Por Glauco Fonseca “O sufrágio universal, ao dar um boletim
de voto àqueles que sofrem, retira-lhes o fuzil”.
Victor Hugo
Toda a teoria conspira contra a prática neste Brasil do Século XXI. Toda a essência da comunicação, do princípio de liberdade de manifestação às garantias constitucionais, passando pela versão mal acabada do que conhecemos por estado democrático de direito, tudo revela uma grande conspiração, uma inédita trama que almeja, talvez aparentemente, definir uma história toda própria, sem reedições, repetições ou farsas até.
Os autores desse enredo? O nobre e sábio povo da República Federativa do Brasil. Não são os líderes de opinião, por mais poderosos que pareçam, nem os conglomerados de comunicação; não são os políticos, não são as novelas, nem os telejornais, nem os pilotos de fórmula um. Quem está apresentando uma perspectiva nova de escrever a história é o próprio povo.
Nunca os veículos de comunicação foram tão intensos, pontuais, investigativos e repetitivos. Rádios, jornais, televisões, somados aos novos e ubíquos canais da Internet, dão um panorama diário de uma crise que parece não ter fim. Toda a teoria da comunicação se rende ao fenômeno que é o fato do presidente não cair nas pesquisas. Nunca alguém foi tão suspeito, tão implicado, teve sua imagem tão esbofeteada quanto Lula. Jamais houve tanto fato arrasador, capaz de derrubar qualquer outro líder em qualquer outro continente; jamais houve tanta divulgação de fatos abomináveis de envolvimento vicioso de lideranças políticas e, o que é ainda mais intrigante, lideranças políticas de um partido ilibado, virginal e casto, o que, a princípio, deveria exponenciar as denúncias. Atenção para o fato de que eu disse denúncias. Eu não disse boatos.
Os teóricos e os práticos da comunicação, os bam-bam-bans do jornalismo, os mestres sociólogos, os doutores da filosofia, enfim, todos estão diante do repto de explicar o que está acontecendo. Estão desafiados a explicar porque até agora o povo não foi às ruas exigir a saída de Lula do governo, estão desde já provocados a tentar explicar o fenômeno mais inexplicável que já observamos desde o dia em votamos pela primeira vez.

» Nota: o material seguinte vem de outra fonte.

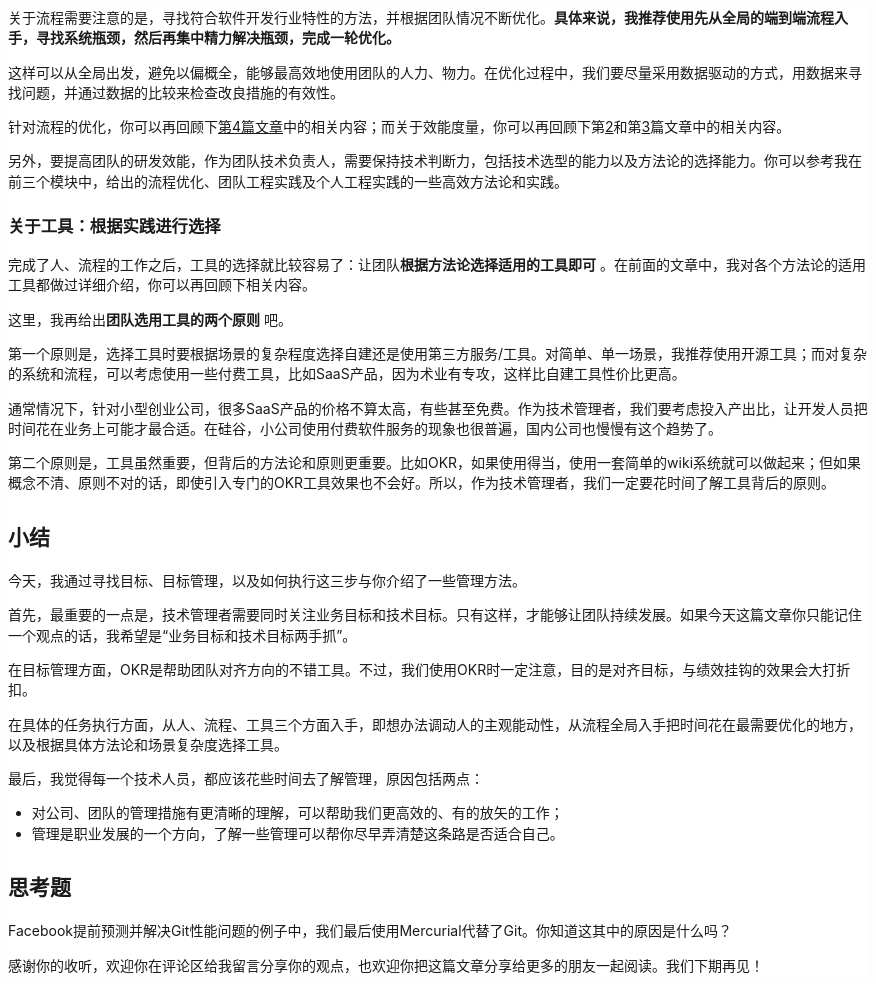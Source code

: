 关于流程需要注意的是，寻找符合软件开发行业特性的方法，并根据团队情况不断优化。**具体来说，我推荐使用先从全局的端到端流程入手，寻找系统瓶颈，然后再集中精力解决瓶颈，完成一轮优化。** 

这样可以从全局出发，避免以偏概全，能够最高效地使用团队的人力、物力。在优化过程中，我们要尽量采用数据驱动的方式，用数据来寻找问题，并通过数据的比较来检查改良措施的有效性。

针对流程的优化，你可以再回顾下[第4篇文章][4]中的相关内容；而关于效能度量，你可以再回顾下第[2][]和第[3][]篇文章中的相关内容。

另外，要提高团队的研发效能，作为团队技术负责人，需要保持技术判断力，包括技术选型的能力以及方法论的选择能力。你可以参考我在前三个模块中，给出的流程优化、团队工程实践及个人工程实践的一些高效方法论和实践。

### 关于工具：根据实践进行选择

完成了人、流程的工作之后，工具的选择就比较容易了：让团队**根据方法论选择适用的工具即可** 。在前面的文章中，我对各个方法论的适用工具都做过详细介绍，你可以再回顾下相关内容。

这里，我再给出**团队选用工具的两个原则** 吧。

第一个原则是，选择工具时要根据场景的复杂程度选择自建还是使用第三方服务/工具。对简单、单一场景，我推荐使用开源工具；而对复杂的系统和流程，可以考虑使用一些付费工具，比如SaaS产品，因为术业有专攻，这样比自建工具性价比更高。

通常情况下，针对小型创业公司，很多SaaS产品的价格不算太高，有些甚至免费。作为技术管理者，我们要考虑投入产出比，让开发人员把时间花在业务上可能才最合适。在硅谷，小公司使用付费软件服务的现象也很普遍，国内公司也慢慢有这个趋势了。

第二个原则是，工具虽然重要，但背后的方法论和原则更重要。比如OKR，如果使用得当，使用一套简单的wiki系统就可以做起来；但如果概念不清、原则不对的话，即使引入专门的OKR工具效果也不会好。所以，作为技术管理者，我们一定要花时间了解工具背后的原则。

## 小结

今天，我通过寻找目标、目标管理，以及如何执行这三步与你介绍了一些管理方法。

首先，最重要的一点是，技术管理者需要同时关注业务目标和技术目标。只有这样，才能够让团队持续发展。如果今天这篇文章你只能记住一个观点的话，我希望是“业务目标和技术目标两手抓”。

在目标管理方面，OKR是帮助团队对齐方向的不错工具。不过，我们使用OKR时一定注意，目的是对齐目标，与绩效挂钩的效果会大打折扣。

在具体的任务执行方面，从人、流程、工具三个方面入手，即想办法调动人的主观能动性，从流程全局入手把时间花在最需要优化的地方，以及根据具体方法论和场景复杂度选择工具。

最后，我觉得每一个技术人员，都应该花些时间去了解管理，原因包括两点：

 *  对公司、团队的管理措施有更清晰的理解，可以帮助我们更高效的、有的放矢的工作；
 *  管理是职业发展的一个方向，了解一些管理可以帮你尽早弄清楚这条路是否适合自己。

## 思考题

Facebook提前预测并解决Git性能问题的例子中，我们最后使用Mercurial代替了Git。你知道这其中的原因是什么吗？

感谢你的收听，欢迎你在评论区给我留言分享你的观点，也欢迎你把这篇文章分享给更多的朋友一起阅读。我们下期再见！


[30fbd592b6447409cd941625d94fb4bf.png]: https://static001.geekbang.org/resource/image/30/bf/30fbd592b6447409cd941625d94fb4bf.png
[1]: https://time.geekbang.org/column/article/125840
[14]: https://time.geekbang.org/column/article/138916
[SMART]: https://blog.csdn.net/limuzi13/article/details/52245983
[OKR]: https://time.geekbang.org/column/intro/100030701
[8]: https://time.geekbang.org/column/article/132539
[4]: https://time.geekbang.org/column/article/128867
[2]: https://time.geekbang.org/column/article/126447
[3]: https://time.geekbang.org/column/article/128151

Quase um ano depois da denúncia do mensalão, quase dois anos após o escândalo Waldomiro Diniz, tudo isso regado a caixas de whisky com dólares vindos de Cuba, roubos comprovados, escandalosos e muito, muito mais, tudo divulgado ad nauseum, sem censura, sem perdão e, pasmem, nenhum alicerce do governo petista abalou-se um centímetro sequer. Mesmo com Lulinha, mesmo com Okamotto, mesmo com qualquer outra denúncia que venha pela frente.
A única explicação plausível é que o Brasil não deseja mais fazer o que já foi feito. Já executou o impeachment de um presidente por causa de corrupção e amargou resultados ainda piores em termos de corrupção em todos os níveis gerenciais do estado brasileiro. Já viu que destituir o líder corrupto não é mais paradigma para que o próximo líder não o seja. Já conhece bem seu Congresso e sabe que a putrefação é total. Vai trocar alguns mas sabe que o contexto, a cultura se manterá. Não é importante, portanto, cassar um, dez, 50 deputados. O que o povo realmente procura é uma forma de cassar a corrupção.
A tese mais aceitável é acreditar que não há mais milagres nem milagreiros. Não existe mais o “presidente operário”. Nunca houve. Este fato, talvez mais do que o conjunto de denúncias de corrupção no governo do PT, é aquele que mais dói naqueles que acreditavam na esperança, no sonho. O povo brasileiro não se deixa mais encantar, não se entusiasma mais com discursos, não sorri mais para qualquer um.
A cada dia que passa, a duras penas, o povo do Brasil vai perdendo suas esperanças em ter governantes que respeitem povo, pátria e nação.
Como resultado, teremos em breve, infelizmente, um país sério que não acreditará mais que Deus seja seu conterrâneo.